My mom arrived the evening before I moved out of my apartment in Milwaukee. I still wasn’t done packing, despite starting the process five weeks earlier. This is what happens when one tries to work full-time, see a city of friends, and pack. She didn’t seem surprised, but after returning from seeing a movie with a friend, she helped in whatever way she could. I appreciated the help then; and I appreciate it even more after my final 24 hours Stateside.
I have never been so burnt out. Packing a year’s worth of clothes into two checked suitcases and a carry on (despite the size of my carry on) is ridiculously difficult. While I had all my clothes in these three bags when I left Milwaukee, I neglected to pack any shoes and toiletries. I unpacked everything a couple days after returning to my hometown with the intention of repacking it shortly thereafter. However, shortly thereafter turned into the night I was due to leave.
At 9:30pm (five hours before my mom and I were due to leave for the airport), I was sitting at the kitchen table, looked at my mom, and asked if she’d come back to Grandma’s with me to help me finish packing. I’d like to think she said ‘yes’ simply because I managed to ask for help and not because I was on the verge of tears…the first of many times in the coming hours. Like six days previous, she was awake with me at the wee hours of the morning, helping the best she could. She created another backup of the files on my laptop, folded freshly laundered clothes, and filled my travel toiletry bottles—a couple hours worth of work. Even if I hadn’t needed her help with the former, I certainly needed the moral support and motivation to keep packing. I kept wanting to cry in frustration and exhaustion; Mom wouldn’t let me. She kept telling me to keep going and to push through. I couldn’t fail. Not in front of her. Not when she’d done so much to ensure I got what I wanted.
If my failure at packing in a timely manner wasn’t bad enough, at a crucial time I also temporarily forgot where I put the car key. (I’m seriously cursed when it comes to car keys; I have this nasty habit of putting them places where they become irretrievable for a time.) My mom was putting my winter coat into my suitcase—per my frustrated, teary eyed request—and asked if there was anything in my pockets. I rarely keep anything in my winter coat pockets, so I promptly responded, “No.” Wrong answer! Ordinarily this wouldn’t be a problem; we’d simply open the suitcase up and remove the key from said pocket. It was Friday the 13th though, so retrieving the key wasn’t so easy. The zipper got stuck and the clock was pushing 3:30am. Ergo, we DID NOT have time for this.

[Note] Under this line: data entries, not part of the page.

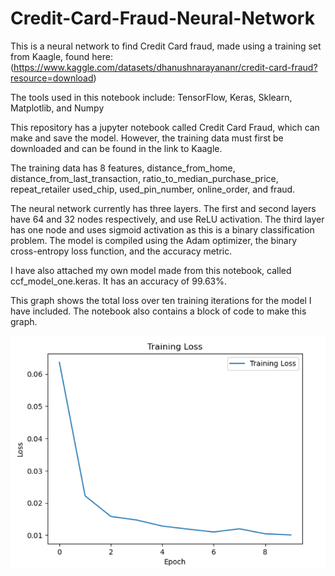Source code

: # Credit-Card-Fraud-Neural-Network
This is a neural network to find Credit Card fraud, made using a training set from Kaagle, found here: (https://www.kaggle.com/datasets/dhanushnarayananr/credit-card-fraud?resource=download)

The tools used in this notebook include: TensorFlow, Keras, Sklearn, Matplotlib, and Numpy

This repository has a jupyter notebook called Credit Card Fraud, which can make and save the model. However, the training data must first be downloaded and can be found in the link to Kaagle.

The training data has 8 features, distance_from_home, distance_from_last_transaction, ratio_to_median_purchase_price, repeat_retailer	used_chip, used_pin_number, online_order, and fraud.

The neural network currently has three layers. The first and second layers have 64 and 32 nodes respectively, and use ReLU activation. The third layer has one node and uses sigmoid activation as this is a binary classification problem. The model is compiled using the Adam optimizer, the binary cross-entropy loss function, and the accuracy metric.

I have also attached my own model made from this notebook, called ccf_model_one.keras. It has an accuracy of 99.63%.

This graph shows the total loss over ten training iterations for the model I have included. The notebook also contains a block of code to make this graph.

![alt text](https://github.com/RevanthKrishna2004/Credit-Card-Fraud-Neural-Network/blob/main/graph.png?raw=true)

After several minutes, the persistent threat of tears, and the power of teamwork, we succeeded.
Beth messes up yet again (with a car key no less), and Mom saves the day because apparently at 23-years-old, I’m still not to be trusted with a car key if the vehicle’s owner is around.
As previously mentioned, this fiasco with the car key happened just before 3:30am. I wanted to leave closer to 2am or 2:30am. 3am was the latest I wanted to leave my hometown because my flight left at 5:50am and the drive to the airport is an hour and a half. Departing at 3:30am left me very little spare time before my flight. My mom, being the rock star mom she is, got me to the airport with almost an hour to spare, helped me check in my luggage, and saw me to security.
As I said before, “I literally wouldn’t be where I am right now” if it weren’t for her.
Everything above still doesn’t include my mom giving me free-reign to her car for almost a week, so I could come and go as needed and run all my errands; the fact that she scheduled my dentist appointment for me; that she’s willing to front the costs to ship me stuff that wouldn’t fit in my suitcases; and a dozen other things.
As I’ve hopefully and clearly illustrated above, if it weren’t for my mom being the fantastic, supportive person she is, I’m not sure how I would have completed all my packing and done everything that needed to be done in order for me to make it to South Korea. Even now that I’m in South Korea, she’s still being phenomenal by staying up late to track my flight until I landed and taking care of the leftover financial things in the States (taxes, final paycheck, etc).
I can’t thank my mom enough for everything she’s done. She knows how much it means to me to live abroad and she’s done more than her share to ensure that dream became a reality.